The Python requirements.txt Builder turns a project type into a ready-to-install, version-pinned requirements.txt. Pick web API, data science, machine learning, CLI or scraping, and the tool emits the core libraries that project type actually uses — pinned for reproducible installs.
How it works
Each archetype maps to a curated set of packages with sensible recent versions. The tool renders one name==version or name~=version line per dependency, where the operator is either == for an exact pin or ~= for a compatible-release pin. Exact pins reproduce a build byte-for-byte; compatible-release pins like requests~=2.32.3 allow later patch versions (2.32.x) while blocking a minor bump that might break you. Optional development tools — pytest, ruff, mypy — are appended under a comment so you can split them into a requirements-dev.txt later.
Pinning notes
Pinning matters because, without it, pip installs whatever is newest at install time, so two deploys weeks apart can ship different code. Pins make the same versions land in CI, Docker and on your laptop. Direct pins do not freeze transitive dependencies though — for that, compile a lock file:
pip install pip-tools
pip-compile requirements.in # produces a fully pinned requirements.txt
Project types and their core libraries
Each archetype includes the libraries you genuinely need for that type of project, not everything you might conceivably use.
Web API includes a web framework (such as FastAPI or Flask), an ASGI/WSGI server for production, database access (SQLAlchemy or similar), and a validation layer. The goal is a server you can deploy to a production host immediately.
Data science centres on the scientific Python stack — numerical arrays, data frames, plotting — plus a notebook environment. Libraries are pinned conservatively because NumPy and pandas have binary compatibility constraints between their own versions.

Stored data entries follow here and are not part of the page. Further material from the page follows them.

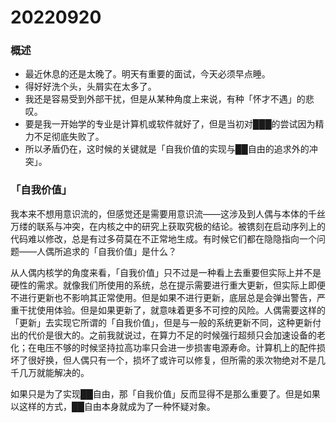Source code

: # 20220920

### 概述

- 最近休息的还是太晚了。明天有重要的面试，今天必须早点睡。
- 得好好洗个头，头屑实在太多了。
- 我还是容易受到外部干扰，但是从某种角度上来说，有种「怀才不遇」的悲叹。
- 要是我一开始学的专业是计算机或软件就好了，但是当初对███的尝试因为精力不足彻底失败了。
- 所以矛盾仍在，这时候的关键就是「自我价值的实现与██自由的追求外的冲突」。

### 「自我价值」

我本来不想用意识流的，但感觉还是需要用意识流——这涉及到人偶与本体的千丝万缕的联系与冲突，在内核之中的研究上获取究极的结论。被镌刻在启动序列上的代码难以修改，总是有过多荷莫在不正常地生成。有时候它们都在隐隐指向一个问题——人偶所追求的「自我价值」是什么？

从人偶内核学的角度来看，「自我价值」只不过是一种看上去重要但实际上并不是硬性的需求。就像我们所使用的系统，总在提示需要进行重大更新，但实际上即便不进行更新也不影响其正常使用。但是如果不进行更新，底层总是会弹出警告，严重干扰使用体验。但是如果更新了，就意味着更多不可控的风险。人偶需要这样的「更新」去实现它所谓的「自我价值」，但是与一般的系统更新不同，这种更新付出的代价是很大的。之前我就说过，在算力不足的时候强行超频只会加速设备的老化；在电压不够的时候坚持拉高功率只会进一步损害电源寿命。计算机上的配件损坏了很好换，但人偶只有一个，损坏了或许可以修复，但所需的汞次物绝对不是几千几万就能解决的。

如果只是为了实现██自由，那「自我价值」反而显得不是那么重要了。但是如果以这样的方式，██自由本身就成为了一种怀疑对象。
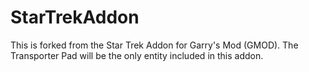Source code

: # StarTrekAddon
This is forked from the Star Trek Addon for Garry's Mod (GMOD).
The Transporter Pad will be the only entity included in this addon.

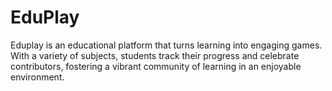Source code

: # EduPlay
 Eduplay is an educational platform that turns learning into engaging games. With a variety of subjects, students track their progress and celebrate contributors, fostering a vibrant community of learning in an enjoyable environment.
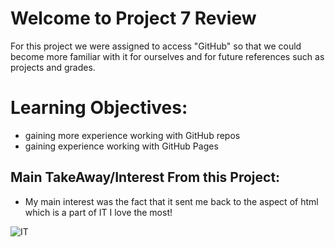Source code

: # Welcome to Project 7 Review

For this project we were assigned to access "GitHub" so that we could become more familiar with it for ourselves and for future references such as projects and grades.


# Learning Objectives:
- gaining more experience working with GitHub repos
- gaining experience working with GitHub Pages

## Main TakeAway/Interest From this Project:

- My main interest was the fact that it sent me back to the aspect of html which is a part of IT I love the most!



![IT](https://user-images.githubusercontent.com/81718217/120878046-bba29180-c56e-11eb-8050-75fcc022b54a.jpg)
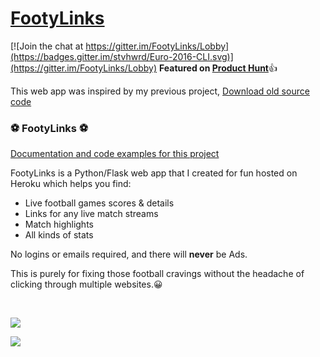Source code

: # [FootyLinks](http://footylinks.herokuapp.com/live)

[![Join the chat at https://gitter.im/FootyLinks/Lobby](https://badges.gitter.im/stvhwrd/Euro-2016-CLI.svg)](https://gitter.im/FootyLinks/Lobby)
**Featured on [Product Hunt](https://www.producthunt.com/tech/euro-2016-on-mac-terminal)**:thumbsup:

This web app was inspired by my previous project, [Download old source code](https://github.com/jctissier/Football-CLI)

### :soccer: FootyLinks :soccer: ###
[Documentation and code examples for this project](http://bit.ly/2jdn8sF)

FootyLinks is a Python/Flask web app that I created for fun hosted on Heroku which helps you find:

* Live football games scores & details
* Links for any live match streams
* Match highlights
* All kinds of stats


No logins or emails required, and there will **never** be Ads. 

This is purely for fixing those football cravings without the headache of clicking through multiple websites.😀

<br/>

![](https://github.com/jctissier/Euro2016_TerminalApp/blob/master/Documentation/livestreams.gif)

![](https://github.com/jctissier/Euro2016_TerminalApp/blob/master/Documentation/highlights_stream.gif)

  
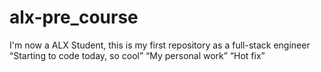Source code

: # alx-pre_course
I'm now a ALX Student, this is my first repository as a full-stack engineer
 “Starting to code today, so cool”
“My personal work”
“Hot fix”
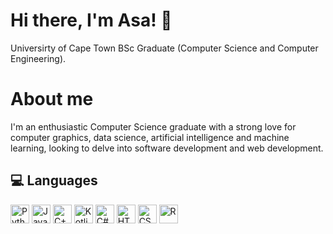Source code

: # Hi there, I'm Asa! 👋

Universirty of Cape Town BSc Graduate (Computer Science and Computer Engineering).

# About me
I'm an enthusiastic Computer Science graduate with a strong love for computer graphics, data science, artificial intelligence and machine learning, looking to delve into software development and web development.


<!-- YOUR_COMMENT_HERE 
## 📊 GitHub Stats
![Top Languages](https://github-readme-stats-asamavhungu.vercel.app/api/top-langs/?username=asaMavhungu&layout=compact&langs_count=8)

![Asa's GitHub Stats](https://github-readme-stats-asamavhungu.vercel.app/api?username=asaMavhungu&show_icons=true&theme=radical) 

-->

## 💻 Languages

<img src="https://cdn.jsdelivr.net/gh/devicons/devicon/icons/python/python-original.svg" width="30" alt="Python"> <img src="https://cdn.jsdelivr.net/gh/devicons/devicon/icons/java/java-original.svg" width="30" alt="Java"> <img src="https://cdn.jsdelivr.net/gh/devicons/devicon/icons/cplusplus/cplusplus-original.svg" width="30" alt="C++"> <img src="https://cdn.jsdelivr.net/gh/devicons/devicon/icons/kotlin/kotlin-original.svg" width="30" alt="Kotlin"> <img src="https://cdn.jsdelivr.net/gh/devicons/devicon/icons/csharp/csharp-original.svg" width="30" alt="C#">  <img src="https://cdn.jsdelivr.net/gh/devicons/devicon/icons/html5/html5-original.svg" width="30" alt="HTML"> <img src="https://cdn.jsdelivr.net/gh/devicons/devicon/icons/css3/css3-original.svg" width="30" alt="CSS">  <img src="https://cdn.jsdelivr.net/gh/devicons/devicon/icons/r/r-original.svg" width="30" alt="R"> 


<!-- YOUR_COMMENT_HERE 


## 🧰 Tools

<img src="https://cdn.jsdelivr.net/gh/devicons/devicon/icons/arduino/arduino-original.svg" width="30" alt="Arduino"> <img src="https://cdn.jsdelivr.net/gh/devicons/devicon/icons/django/django-plain.svg" width="30" alt="Django"> <img src="https://cdn.jsdelivr.net/gh/devicons/devicon/icons/flask/flask-original-wordmark.svg" width="30" alt="Flask"> 


<img src="https://cdn.jsdelivr.net/gh/devicons/devicon/icons/androidstudio/androidstudio-original.svg" height="30" alt="Android Studio"> <img src="https://cdn.jsdelivr.net/gh/devicons/devicon/icons/git/git-original.svg" height="30" alt="Git"> <img src="https://cdn.jsdelivr.net/gh/devicons/devicon/icons/linux/linux-original.svg" width="30" alt="Linux"> <img src="https://cdn.jsdelivr.net/gh/devicons/devicon/icons/sass/sass-original.svg" width="30" alt="Saas"> <img src="https://cdn.jsdelivr.net/gh/devicons/devicon/icons/sqlite/sqlite-original.svg" width="30" alt="Sqlite">


-->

Machine learning adds a deep learning framework and training utilities on top of the data science base. Note that GPU-accelerated versions of PyTorch or TensorFlow have separate install instructions that require matching CUDA versions — the requirements file covers the CPU-friendly variant.
CLI tools are lighter: an argument parser, a terminal output library, and optional configuration management. These installs are typically fast and do not require native compilation.

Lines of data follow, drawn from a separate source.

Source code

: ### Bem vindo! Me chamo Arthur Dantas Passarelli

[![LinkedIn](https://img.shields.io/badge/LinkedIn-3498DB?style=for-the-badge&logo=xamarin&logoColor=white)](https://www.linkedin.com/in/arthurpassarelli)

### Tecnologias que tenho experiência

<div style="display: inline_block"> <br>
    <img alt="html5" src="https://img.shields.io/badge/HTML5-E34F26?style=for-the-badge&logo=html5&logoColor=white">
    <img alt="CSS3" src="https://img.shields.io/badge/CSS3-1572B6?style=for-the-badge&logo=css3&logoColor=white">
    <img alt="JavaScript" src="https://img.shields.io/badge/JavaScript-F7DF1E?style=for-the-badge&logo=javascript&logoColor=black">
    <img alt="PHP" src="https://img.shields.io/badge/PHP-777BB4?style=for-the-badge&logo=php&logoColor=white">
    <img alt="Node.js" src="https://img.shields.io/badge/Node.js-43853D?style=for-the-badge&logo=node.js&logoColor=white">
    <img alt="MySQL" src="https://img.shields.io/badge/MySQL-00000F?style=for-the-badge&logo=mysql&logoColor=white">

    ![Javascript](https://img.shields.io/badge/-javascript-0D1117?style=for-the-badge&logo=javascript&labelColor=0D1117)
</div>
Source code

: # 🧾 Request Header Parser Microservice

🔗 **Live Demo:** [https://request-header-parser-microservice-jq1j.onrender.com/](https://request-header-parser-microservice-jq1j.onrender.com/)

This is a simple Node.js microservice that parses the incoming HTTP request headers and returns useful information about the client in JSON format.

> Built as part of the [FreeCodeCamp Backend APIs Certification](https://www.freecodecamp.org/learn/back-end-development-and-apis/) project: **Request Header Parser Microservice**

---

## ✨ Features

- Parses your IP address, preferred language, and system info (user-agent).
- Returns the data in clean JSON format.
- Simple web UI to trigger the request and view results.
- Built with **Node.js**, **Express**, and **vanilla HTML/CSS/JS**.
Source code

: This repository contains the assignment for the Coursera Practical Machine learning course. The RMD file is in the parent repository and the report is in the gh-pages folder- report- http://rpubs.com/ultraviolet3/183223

Scraping includes an HTTP client, an HTML parser, and optionally a headless browser driver for JavaScript-rendered pages. Add rate-limiting and polite crawling practices to any scraping project.

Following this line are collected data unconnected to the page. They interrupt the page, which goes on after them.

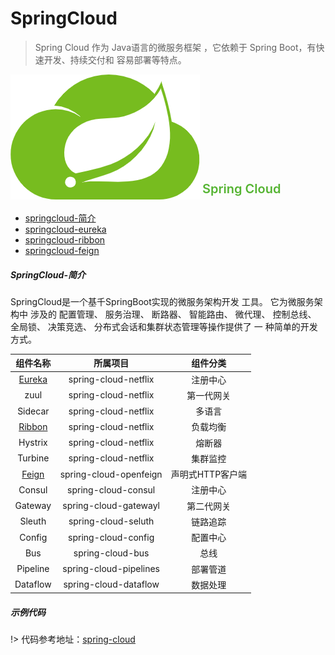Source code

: # SpringCloud
> Spring Cloud 作为 Java语言的微服务框架 ，它依赖于 Spring Boot，有快速开发、持续交付和 容易部署等特点。

![](./images/SPRINGCLOUD.png ':size=170px') <span style="position: relative; top: -10px; font-size:20px; font-weight: 600; color: #55b432;">Spring Cloud</span>

- [springcloud-简介](/framework/springcloud/springcloud?id=springcloud)
- [springcloud-eureka](/framework/springcloud/docs/eureka)
- [springcloud-ribbon](/framework/springcloud/docs/ribbon)
- [springcloud-feign](/framework/springcloud/docs/feign)

##### SpringCloud-简介

SpringCloud是一个基千SpringBoot实现的微服务架构开发 工具。 它为微服务架构中 涉及的 配置管理、 服务治理、 断路器、 智能路由、 微代理、 控制总线、 全局锁、 决策竞选、 分布式会话和集群状态管理等操作提供了 一 种简单的开发方式。

|  组件名称   | 所属项目  | 组件分类  |
|  :----:  | :----:  | :----:  |
|  [Eureka](/framework/springcloud/docs/eureka)  | spring-cloud-netflix  | 注册中心  |
|  zuul  | spring-cloud-netflix  | 第一代网关  |
|  Sidecar  | spring-cloud-netflix  | 多语言  |
|  [Ribbon](/framework/springcloud/docs/ribbon)  | spring-cloud-netflix  | 负载均衡  |
|  Hystrix  | spring-cloud-netflix  | 熔断器  |
|  Turbine  | spring-cloud-netflix  | 集群监控  |
|  [Feign](/framework/springcloud/docs/feign)  | spring-cloud-openfeign  | 声明式HTTP客户端  |
|  Consul  | spring-cloud-consul  | 注册中心  |
|  Gateway  | spring-cloud-gatewayl  | 第二代网关  |
|  Sleuth  | spring-cloud-seluth  | 链路追踪  |
|  Config  | spring-cloud-config  | 配置中心  |
|  Bus  | spring-cloud-bus | 总线  |
|  Pipeline  | spring-cloud-pipelines | 部署管道  |
|  Dataflow  | spring-cloud-dataflow | 数据处理  |

##### 示例代码

!> 代码参考地址：[spring-cloud](https://gitlab.com/zhangbiyu/basics_project/tree/master/projects/springcloud)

Splitting dev dependencies
Keeping test and lint tools out of your production image reduces its size and limits exposure. The generated file marks optional dev tools with a comment; create a separate requirements-dev.txt that includes the main file and adds test tools:
# requirements-dev.txt
-r requirements.txt
pytest==8.2.0
ruff==0.4.4
mypy==1.10.0
pytest-cov==5.0.0
Install both in development with pip install -r requirements-dev.txt. The production Docker image installs only requirements.txt.
Tips
Install with pip install -r requirements.txt inside a virtual environment. The bundled versions are a starting point, not a live feed — run pip list --outdated periodically and re-pin. For new projects, consider a modern manager like uv or Poetry, which records the full resolved dependency tree automatically.